There are some common beliefs out
there that might actually be misleading you and causing you to not see the
results you truly deserve. We are going
to hit up 5 common myths that can really hinder your workouts, causing frustration
and complete meltdowns. Let’s put these
myths to rest and reveal the truths behind them.
Lifting
Weights will lead to bulky muscles –
That’s a negative ghost rider! Here is the story ladies, fat makes you
appear bulky, not muscle. Bulkiness
appears when someone holds a higher level of intramuscular fat; so what it
actually comes down to is diet and the intensity at which you train. If you follow a specific meal plan focusing
on quality lean proteins and complex carbohydrates while your training routine
incorporates high intensity strength and aerobic training then your body will
be leaner and tighter.
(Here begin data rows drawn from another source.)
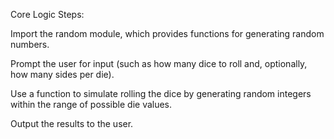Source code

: Core Logic Steps:

Import the random module, which provides functions for generating random numbers.

Prompt the user for input (such as how many dice to roll and, optionally, how many sides per die).

Use a function to simulate rolling the dice by generating random integers within the range of possible die values.

Output the results to the user.
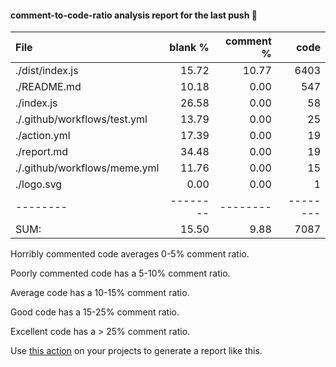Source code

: #### comment-to-code-ratio analysis report for the last push :tada:
        
 File|blank %|comment %|code
:-------|-------:|-------:|-------:
./dist/index.js|15.72|10.77|6403
./README.md|10.18|0.00|547
./index.js|26.58|0.00|58
./.github/workflows/test.yml|13.79|0.00|25
./action.yml|17.39|0.00|19
./report.md|34.48|0.00|19
./.github/workflows/meme.yml|11.76|0.00|15
./logo.svg|0.00|0.00|1
--------|--------|--------|--------
SUM:|15.50|9.88|7087


 
 Horribly commented code averages 0-5% comment ratio.
 
 Poorly commented code has a 5-10% comment ratio.
 
 Average code has a 10-15% comment ratio.
 
 Good code has a 15-25% comment ratio.
 
 Excellent code has a > 25% comment ratio.

 Use [this action](https://github.com/deep5050/comment-to-code-ratio-action) on your projects to generate a report like this.
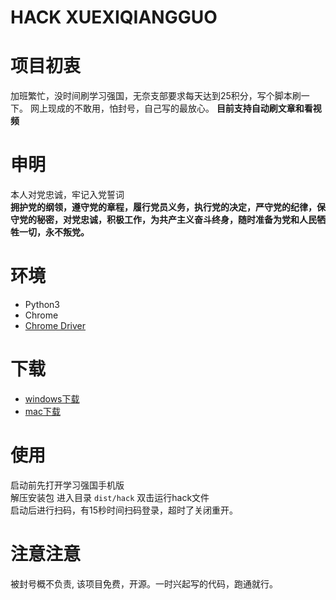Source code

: # HACK XUEXIQIANGGUO

# 项目初衷
加班繁忙，没时间刷学习强国，无奈支部要求每天达到25积分，写个脚本刷一下。
网上现成的不敢用，怕封号，自己写的最放心。
**目前支持自动刷文章和看视频**

# 申明
本人对党忠诚，牢记入党誓词  
**拥护党的纲领，遵守党的章程，履行党员义务，执行党的决定，严守党的纪律，保守党的秘密，对党忠诚，积极工作，为共产主义奋斗终身，随时准备为党和人民牺牲一切，永不叛党。**

# 环境
- Python3
- Chrome
- [Chrome Driver](https://chromedriver.chromium.org/getting-started)

# 下载
- [windows下载](releases/win64.zip)  
- [mac下载](releases/mac.zip)

# 使用
启动前先打开学习强国手机版  
解压安装包 进入目录 `dist/hack` 双击运行hack文件  
启动后进行扫码，有15秒时间扫码登录，超时了关闭重开。

# 注意注意
被封号概不负责, 该项目免费，开源。一时兴起写的代码，跑通就行。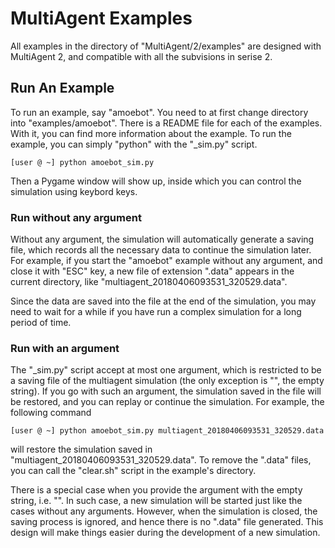# MultiAgent Examples

All examples in the directory of "MultiAgent/2/examples" are designed with MultiAgent 2, and
compatible with all the subvisions in serise 2.

## Run An Example
To run an example, say "amoebot". You need to at first change directory into "examples/amoebot".
There is a README file for each of the examples. With it, you can find more information about
the example. To run the example, you can simply "python" with the "\_sim.py" script.  

	[user @ ~] python amoebot_sim.py

Then a Pygame window will show up, inside which you can control the simulation using keybord keys.

### Run without any argument

Without any argument, the simulation will automatically generate a saving file, which records all
the necessary data to continue the simulation later. For example, if you start the "amoebot" example
without any argument, and close it with "ESC" key, a new file of extension ".data" appears in the
current directory, like "multiagent_20180406093531_320529.data".

Since the data are saved into the file at the end of the simulation, you may need to wait for a while
if you have run a complex simulation for a long period of time.  

### Run with an argument

The "\_sim.py" script accept at most one argument, which is restricted to be a saving file of the multiagent simulation
(the only exception is "", the empty string).
If you go with such an argument, the simulation saved in the file will be restored, and you can replay or
continue the simulation. For example, the following command

	[user @ ~] python amoebot_sim.py multiagent_20180406093531_320529.data

will restore the simulation saved in "multiagent_20180406093531_320529.data".
To remove the ".data" files, you can call the "clear.sh" script in the example's directory.

There is a special case when you provide the argument with the empty string, i.e. "".
In such case, a new simulation will be started just like the cases without any arguments. However,
when the simulation is closed, the saving process is ignored, and hence there is no ".data" file generated.
This design will make things easier during the development of a new simulation.  
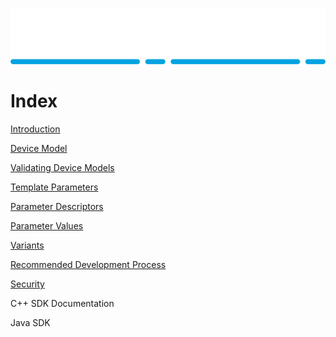 ![Alt](images/Catena%20Logo_PMS2191%20&%20White.png)

# Index

[Introduction](Introduction.md)

[Device Model](DeviceModel.md)

[Validating Device Models](Validation.md)

[Template Parameters](Template.md)

[Parameter Descriptors](Params.md)

[Parameter Values](Value.md)

[Variants](Variants.md)

[Recommended Development Process](DevProcess.md)

[Security](Security.md)

C++ SDK Documentation

Java SDK


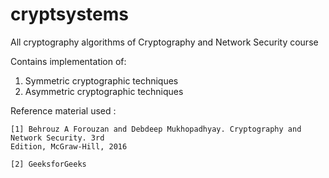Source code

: # cryptsystems
All cryptography algorithms of Cryptography and Network Security course


Contains implementation of:
1) Symmetric cryptographic techniques
2) Asymmetric cryptographic techniques 


Reference material used :

    [1] Behrouz A Forouzan and Debdeep Mukhopadhyay. Cryptography and Network Security. 3rd
    Edition, McGraw-Hill, 2016

    [2] GeeksforGeeks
If your diet is
here or there and all you do is machines at your local gym then expect the
extra fat on your body. If that isn’t
enough for you, know this, testosterone leads to muscle development and men
have 20 to 30 times the amount women have giving the possibility for men to
have increased muscle tissue or “bulky muscles”.
Crunches and abdominal work
exclusively rids belly fat –
Nope! Crunches and ab work will help strengthen and
build muscle of the core which is very valuable because all body movements work
through your center of gravity but will not shed the fat that over-lays this
area. The truth is you cannot “target reduce” the fat over your abs or any
other body-part at that. When you perform an exercise such as crunches, you do
burn calories but this calorie deficit is taken from the body’s total fat, not
just the layer over your abs. What will flatten my stomach? Following a
consistent workout program consisting of high intensity strength training and
aerobic exercise along with a balanced diet will help you to achieve a Tone
body.
Machines
are safer way to exercise –
Bogus! Non-adjustable machines are typically built
for Men approximately 6ft tall and unless you have a trainer setting up all
your machines for you, adjustable machines aren’t any better. So if the machines are not set up correctly
it will automatically put you in an incorrect form causing possible injuries. Machines also typically disengage your core
by using seat backs and stabilization benches.
By only using machines you weaken your core, making the rest of your
body weak and unstable. This doesn’t
seem safe at all! The safest way to
workout is with a professional that will guide you through a series of lifts
that incorporate strength, balance, and core.
Aerobic
exercise boosts metabolism for hours after workouts –
Incorrect, you are the weakest link! If only this was true. Fact is doing only Aerobic Exercise has been
shown to burn an additional 20 calories for the rest of the day. However, high intensity strength training
that engages your muscles and elevates your heart rate can burn a significantly
larger amount of calories long after the workout has ended; up to 36 hours post
exercise. So what is more valuable to
you: a metabolism that is only elevated during cardio or one working for you an
entire day?
More
fat is burned if you exercise longer at lower intensities –
Wrong! This myth drives me insane! Everyone wants to work in the fat burning
zone that is graphed on the piece of exercise equipment but this will only
waste your time. Yes, it is true in the
fat burning zone your body will burn a higher PERCENTAGE of fat to
carbohydrates but actually a lower OVERALL amount of fat. Let’s break it down; say you are working in a
fat burning zone and burning 6 calories a minute and burning 60% of that fat. That’s 3.6 calories/min of fat. Now say you are in the Cardio Zone burning 10
calories a minute at 50% fat burning. That’s
5 calories/min of fat plus you burn a higher amount of overall calories which
leads to better weight loss. What it
bubbles down to is this: exercising at a higher intensity is going to yield you
better results and save you a ton of time.
Remember, knowledge is power and power drives RESULTS!